Var Roth San, an adviser to the Ministry of Commerce, said Cambodian firms need to further establish their own brands and develop a perception of excellence in order to compete with the large number of international brands entering the country.
“It is very important to develop a Cambodian brand, otherwise people only want to buy foreign brands, and for that, it is a matter of trust,” he said during the BritCham-organised panel discussion.
“If you want people to trust your product, I think the most important thing is internal control of quality assurance from product associations, such as is being done by the Kampot pepper association.”
Marketing and branding are essential to add value to a product, Var Roth San said, asking rhetorically, “If you peel off the label of Evian water, who will then buy that water?”

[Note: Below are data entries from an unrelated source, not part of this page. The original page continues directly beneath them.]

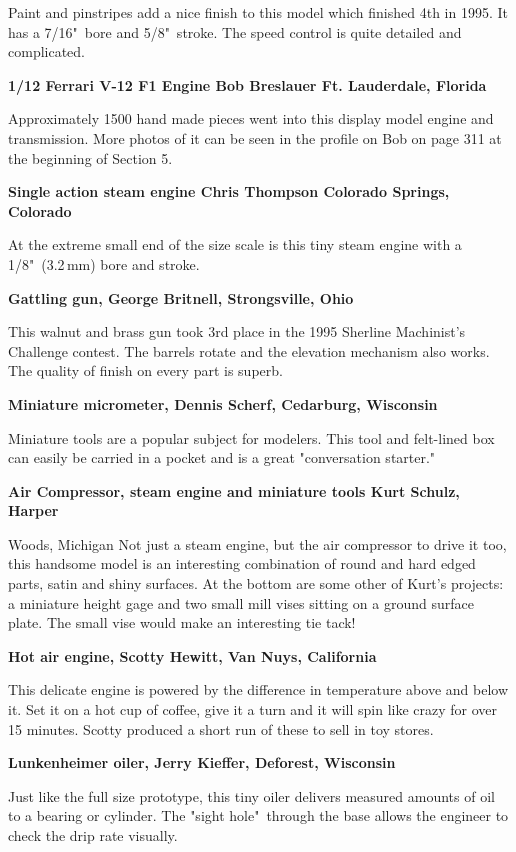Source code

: Paint and pinstripes add a nice finish to this model which finished 4th in 1995.
It has a 7/16"\ bore and 5/8"\ stroke. The speed control is quite detailed and
complicated.

\bigskip\textbf{1/12 Ferrari V-12 F1 Engine
Bob Breslauer
Ft. Lauderdale, Florida}

Approximately 1500 hand made pieces went into this display model engine and
transmission. More photos of it can be seen in the profile on Bob on page 311 at
the beginning of Section 5.

\bigskip
\textbf{Single action steam engine
Chris Thompson
Colorado Springs, Colorado}

At the extreme small end of the size scale is this tiny steam engine with a
1/8"\ (3.2\,mm) bore and stroke.

\bigskip
\textbf{Gattling gun, George Britnell, Strongsville, Ohio}

This walnut and brass gun took 3rd place in the 1995 Sherline Machinist's
Challenge contest. The barrels rotate and the elevation mechanism also works.
The quality of finish on every part is superb.

\bigskip
\textbf{Miniature micrometer, Dennis Scherf, Cedarburg, Wisconsin}

Miniature tools are a popular subject for modelers. This tool and felt-lined box
can easily be carried in a pocket and is a great "conversation starter."

\bigskip
\textbf{Air Compressor, steam engine and miniature tools Kurt Schulz, Harper}

Woods, Michigan Not just a steam engine, but the air compressor to drive it too,
this handsome model is an interesting combination of round and hard edged parts,
satin and shiny surfaces. At the bottom are some other of Kurt's projects: a
miniature height gage and two small mill vises sitting on a ground surface
plate. The small vise would make an interesting tie tack!

\bigskip
\textbf{Hot air engine, Scotty Hewitt, Van Nuys, California}

This delicate engine is powered by the difference in temperature above and below
it. Set it on a hot cup of coffee, give it a turn and it will spin like crazy
for over 15 minutes. Scotty produced a short run of these to sell in toy stores.

\bigskip
\textbf{Lunkenheimer oiler, Jerry Kieffer, Deforest, Wisconsin}

Just like the full size prototype, this tiny oiler delivers measured amounts of
oil to a bearing or cylinder. The "sight hole"\ through the base allows the
engineer to check the drip rate visually.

Nicholas Spencer, CEO of “wildlife friendly” rice marketer Ibis Rice, said that both the public and private sectors have a role to play in successful brand marketing, calling for the establishment of government-supported bodies to identify high quality products in Cambodia.
“I think that the government’s responsibility is to create a climate where provenance is protected, but also where enterprises and brands can excel,” he said.
Spencer added that it was essential for homegrown brands to focus on achieving local success before looking beyond borders to more competitive international markets.
Panellists acknowledged the success of Kampot pepper gaining international acclaim as one of the finest pepper varieties in the world – a distinction it was hoped would lead the way for other Cambodian brands to gain recognition for quality.
“The development of the pepper’s brand did not happen naturally, but through quite a lot of hard work over several years by the non-profit sector and the Kampot pepper association,” panellist Christopher Gow, owner of the Bo Tree Farm, a producer and distributor of Kampot pepper, told the Post after the forum.
“The brand’s success depends on building a reputation for being a fine and organic pepper product,” he said.
Gow noted that part of Kampot pepper’s success can be attributed in part to its Geographical Indication (GI) recognition, an international certification that gives protected trademark status to food or agricultural products whose unique quality or characteristics are essentially due to the specific geographical region in which they are produced.
“I think one of the great things of the GI award is that it has put the government behind the product as it is very proud of the achievement and is pushing the process along,” he said. Since receiving the prestigious award, the market value of Kampot pepper has doubled compared to non-GI pepper varieties.
For other Cambodian brands, of which few have gained international recognition, lessons can be drawn from the Kampot pepper’ success, Gow said.
He cited the need to effectively protect the quality and value of a product’s brand from counterfeits, a problem that poses a serious risk to Kampot pepper as many producers use the label for lower-quality peppers from other regions.